Adil (prénom fictif), est algérien et ingénieur-agronome de
formation. Avant de prendre la décision de venir vivre au Québec,
il a exercé sa profession pendant 14 ans dans son pays.
Riche de son diplôme d’ingénieur-agronome, de sa solide expérience
de travail et rassuré par les agents de l’immigration lors des
démarches préliminaires à sa venue au Canada, à l’effet qu’il
trouvera un travail sans difficulté dès son arrivée au Québec,
c’est le cœur gonflé d’espoir par la promesse d’un bel avenir que
Adil et sa petite famille débarquent à Montréal le 9 juillet 2002.
À peine arrivé, Adil ne perd pas de temps. Il fait les démarches
nécessaires pour faire reconnaître sa formation et se remet
vitement aux études. Quatorze mois plus tard, il se voit décerner
par l’Ordre des ingénieurs du Québec une reconnaissance pleine et
entière de ses diplômes et un permis de pratique pour exercer sa
profession au Québec.
Sur le chemin de l’emploi
Convaincu qu’il trouvera facilement un emploi lui permettant de
mettre à profit son savoir et ses compétences, Adil entre dans la
ronde de la recherche d’emploi. Il dépose son curriculum vitae chez
de nombreux employeurs et s’ensuivent des rencontres avec les
responsables à l’embauche.
Malgré certaines entrevues prometteuses, il essuie refus par-dessus
refus, souvent sans trop comprendre pourquoi. Dans un cas où tout
semblait particulièrement prometteur, on lui refuse l’emploi sous
le prétexte qu’il ne parle pas suffisamment l’anglais. Pour Adil,
ce dernier refus, c’est comme la goutte qui a fait déborder le
vase; c’est l’humiliante perte de l’identité professionnelle.

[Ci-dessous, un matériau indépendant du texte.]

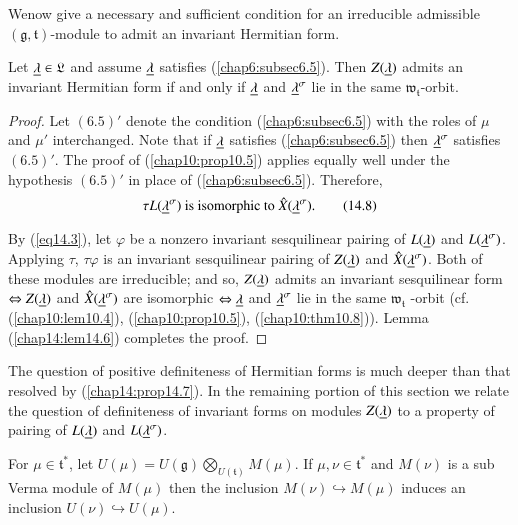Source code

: We\pageoriginale now give a necessary and sufficient condition for an
irreducible admissible $(\mathfrak{g}, \mathfrak{t})$-module to admit
an invariant Hermitian form. 

\begin{prop}\label{chap14:prop14.7}
Let $\underline{\lambda} \in \mathfrak{L}$ and assume $\underline{\lambda}$ satisfies
(\ref{chap6:subsec6.5}). Then $Z(\underline{\lambda})$ admits an invariant Hermitian form if and
only if $\underline{\lambda}$ and $\underline{\lambda}^\sigma$ lie in the same
$\mathfrak{w}_\mathfrak{t}$-orbit. 
\end{prop}

\begin{proof}
Let $(6.5)'$ denote the condition (\ref{chap6:subsec6.5}) with the roles of $\mu$ and
$\mu'$ interchanged. Note that if $\underline{\lambda}$ satisfies (\ref{chap6:subsec6.5}) then
$\underline{\lambda}^\sigma$ satisfies $(6.5)'$. The proof of (\ref{chap10:prop10.5}) applies
equally well under the hypothesis $(6.5)'$ in place of
(\ref{chap6:subsec6.5}). Therefore, 
\begin{equation*}
\tau L (\underline{\lambda}^\sigma) \text{ is isomorphic to }
\hat{X}(\underline{\lambda}^\sigma).  \tag{14.8}\label{eq14.8} 
\end{equation*}

By (\ref{eq14.3}), let $\varphi$ be a nonzero invariant sesquilinear pairing
of $L(\underline{\lambda})$ and $L(\underline{\lambda}^\sigma)$. Applying $\tau$,
$\tau \varphi$ is an invariant sesquilinear pairing of
$Z(\underline{\lambda})$ and $\hat{X} (\underline{\lambda}^\sigma)$. Both of these
modules are irreducible; and so, $Z(\underline{\lambda})$ admits an invariant
sesquilinear form $\Leftrightarrow Z(\underline{\lambda})$ and
$\hat{X}(\underline{\lambda}^\sigma)$ are isomorphic
$\Leftrightarrow\underline{\lambda}$ and $\underline{\lambda}^{\sigma}$ lie in the same
$\mathfrak{w}_\mathfrak{t}$ -orbit (cf. (\ref{chap10:lem10.4}),
(\ref{chap10:prop10.5}), (\ref{chap10:thm10.8})). Lemma 
(\ref{chap14:lem14.6}) completes the proof. 
\end{proof}

The question of positive definiteness of Hermitian forms is much
deeper than that resolved by (\ref{chap14:prop14.7}). In the remaining portion of this
section we relate the question of definiteness of invariant forms on
modules $Z(\underline{\lambda})$ to a property of pairing of $L(\underline{\lambda})$
and $L(\underline{\lambda}^\sigma)$. 

For $\mu \in \mathfrak{t}^*$, let $U(\mu) =
U(\mathfrak{g})\bigotimes\limits_{U(\mathfrak{t})} M(\mu)$. If $\mu,
\nu \in \mathfrak{t}^*$ and $M(\nu)$ is a sub Verma module of $M(\mu)$
then the inclusion $M(\nu) \hookrightarrow M(\mu)$ induces an
inclusion $U(\nu) \hookrightarrow U(\mu)$. 

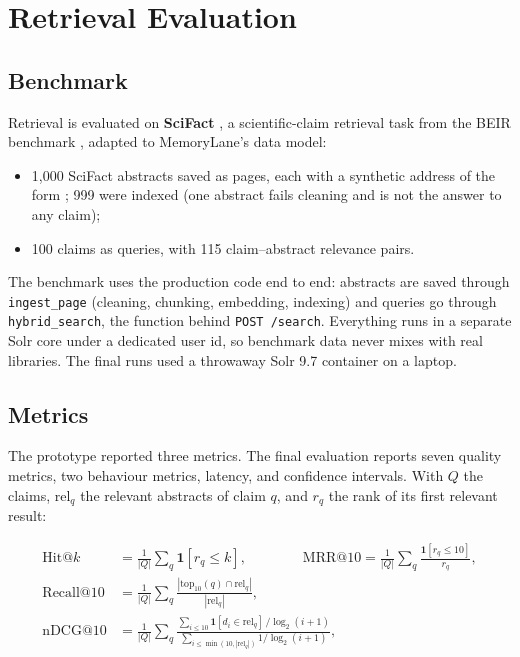 
\chapter{Retrieval Evaluation}
\label{ch:evaluation}

\section{Benchmark}

Retrieval is evaluated on \textbf{SciFact} \cite{wadden2020scifact}, a
scientific-claim retrieval task from the BEIR benchmark
\cite{thakur2021beir}, adapted to MemoryLane's data model:

\begin{itemize}
  \item 1{,}000 SciFact abstracts saved as pages, each with a synthetic
  address of the form ; 999 were indexed
  (one abstract fails cleaning and is not the answer to any claim);
  \item 100 claims as queries, with 115 claim--abstract relevance pairs.
\end{itemize}

The benchmark uses the production code end to end: abstracts are saved
through \texttt{ingest\_page} (cleaning, chunking, embedding, indexing) and
queries go through \texttt{hybrid\_search}, the function behind
\texttt{POST /search}. Everything runs in a separate Solr core under a
dedicated user id, so benchmark data never mixes with real libraries. The
final runs used a throwaway Solr 9.7 container on a laptop.

\section{Metrics}

The prototype reported three metrics. The final evaluation reports seven
quality metrics, two behaviour metrics, latency, and confidence intervals.
With $Q$ the claims, $\text{rel}_q$ the relevant abstracts of claim $q$, and
$r_q$ the rank of its first relevant result:

\begin{align*}
\text{Hit@}k &= \frac{1}{|Q|}\sum_{q} \mathbf{1}[r_q \leq k],
\qquad\qquad
\text{MRR@10} = \frac{1}{|Q|}\sum_{q} \frac{\mathbf{1}[r_q \le 10]}{r_q}, \\[2mm]
\text{Recall@10} &= \frac{1}{|Q|}\sum_{q} \frac{|\text{top}_{10}(q) \cap \text{rel}_q|}{|\text{rel}_q|}, \\[2mm]
\text{nDCG@10} &= \frac{1}{|Q|}\sum_{q}\frac{\sum_{i \le 10} \mathbf{1}[d_i \in \text{rel}_q]\,/\log_2(i+1)}{\sum_{i \le \min(10,|\text{rel}_q|)} 1/\log_2(i+1)},
\end{align*}

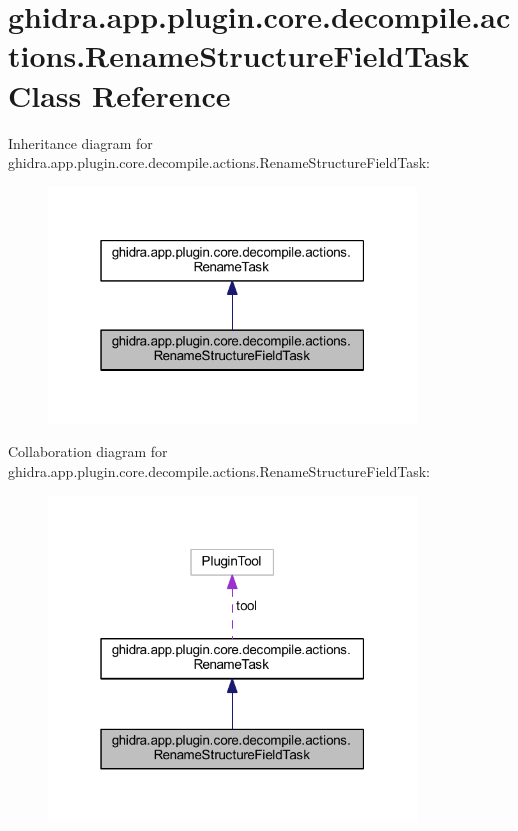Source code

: \hypertarget{classghidra_1_1app_1_1plugin_1_1core_1_1decompile_1_1actions_1_1_rename_structure_field_task}{}\section{ghidra.\+app.\+plugin.\+core.\+decompile.\+actions.\+Rename\+Structure\+Field\+Task Class Reference}
\label{classghidra_1_1app_1_1plugin_1_1core_1_1decompile_1_1actions_1_1_rename_structure_field_task}


Inheritance diagram for ghidra.\+app.\+plugin.\+core.\+decompile.\+actions.\+Rename\+Structure\+Field\+Task\+:
\nopagebreak
\begin{figure}[H]
\begin{center}
\leavevmode
\includegraphics[width=277pt]{classghidra_1_1app_1_1plugin_1_1core_1_1decompile_1_1actions_1_1_rename_structure_field_task__inherit__graph}
\end{center}
\end{figure}


Collaboration diagram for ghidra.\+app.\+plugin.\+core.\+decompile.\+actions.\+Rename\+Structure\+Field\+Task\+:
\nopagebreak
\begin{figure}[H]
\begin{center}
\leavevmode
\includegraphics[width=277pt]{classghidra_1_1app_1_1plugin_1_1core_1_1decompile_1_1actions_1_1_rename_structure_field_task__coll__graph}
\end{center}
\end{figure}
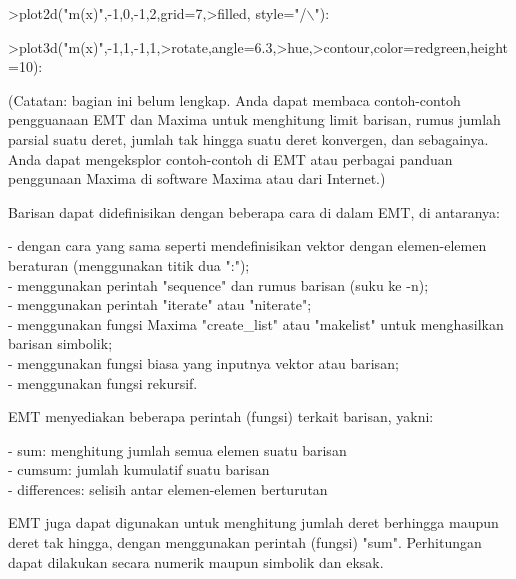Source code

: \documentclass{article}
\begin{document}
\begin{eulernotebook}
\begin{eulercomment}
\begin{eulercomment}
\begin{eulerprompt}
>plot2d("m(x)",-1,0,-1,2,grid=7,>filled, style="/\(\backslash\)"): 
\end{eulerprompt}
\begin{eulerprompt}
>plot3d("m(x)",-1,1,-1,1,>rotate,angle=6.3,>hue,>contour,color=redgreen,height=10):
\end{eulerprompt}
\begin{eulercomment}
(Catatan: bagian ini belum lengkap. Anda dapat membaca contoh-contoh pengguanaan EMT dan
Maxima untuk menghitung limit barisan, rumus jumlah parsial suatu deret, jumlah tak hingga
suatu deret konvergen, dan sebagainya. Anda dapat mengeksplor contoh-contoh di EMT atau
perbagai panduan penggunaan Maxima di software Maxima atau dari Internet.)

Barisan dapat didefinisikan dengan beberapa cara di dalam EMT, di antaranya:

- dengan cara yang sama seperti mendefinisikan vektor dengan elemen-elemen beraturan
(menggunakan titik dua ":");\\
- menggunakan perintah "sequence" dan rumus barisan (suku ke -n);\\
- menggunakan perintah "iterate" atau "niterate";\\
- menggunakan fungsi Maxima "create\_list" atau "makelist" untuk menghasilkan barisan
simbolik;\\
- menggunakan fungsi biasa yang inputnya vektor atau barisan;\\
- menggunakan fungsi rekursif.

EMT menyediakan beberapa perintah (fungsi) terkait barisan, yakni:

- sum: menghitung jumlah semua elemen suatu barisan\\
- cumsum: jumlah kumulatif suatu barisan\\
- differences: selisih antar elemen-elemen berturutan

EMT juga dapat digunakan untuk menghitung jumlah deret berhingga maupun deret tak hingga,
dengan menggunakan perintah (fungsi) "sum". Perhitungan dapat dilakukan secara numerik
maupun simbolik dan eksak.


\end{eulercomment}
\end{eulercomment}
\end{eulercomment}
\end{eulernotebook}
\end{document}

Aujourd’hui, Adil travaille au bas de l’échelle des emplois. Ainsi,
le Québec est privé d’une expertise certaine que peut assurer ce
professionnel. Est-ce que nos politiques d’immigration dans leur
application n’exigeraient-elles pas trop souvent le sacrifice d’une
génération de professionnels?
La perte de l’identité
professionnelle
Quand on songe aux effets néfastes de la malchance du cheminement
de cette personne sur le plan de l’organisation du travail et sur
l’utilisation fructueuse des compétences, chose certaine, la
société entière du Québec en sort perdante. Si Adil ne veut pas que
l’on dévoile son identité, c’est parce qu’il craint que cela puisse
nuire à ses chances de pratiquer la profession pour laquelle il a
été formé. De plus, ajoute-t-il tristement, « je me sens incapable
de peiner ma vieille mère qui a fièrement suspendu mon diplôme au
mur de son salon dans la résidence familiale d’Algérie ». Cette
dernière croit toujours qu’il travaille dans sa profession.
À quoi rime cette promesse d’un avenir meilleur au Québec? Combien
y a-t-il d’Adil à Montréal ? L’histoire d’Adil, c’est l’histoire de
centaines d’immigrants et d’immigrantes. C’est la dure histoire des
rêves brisés.
À sa demande, l’identité de cet immigrant
ingénieur-agronome n’est pas révélée.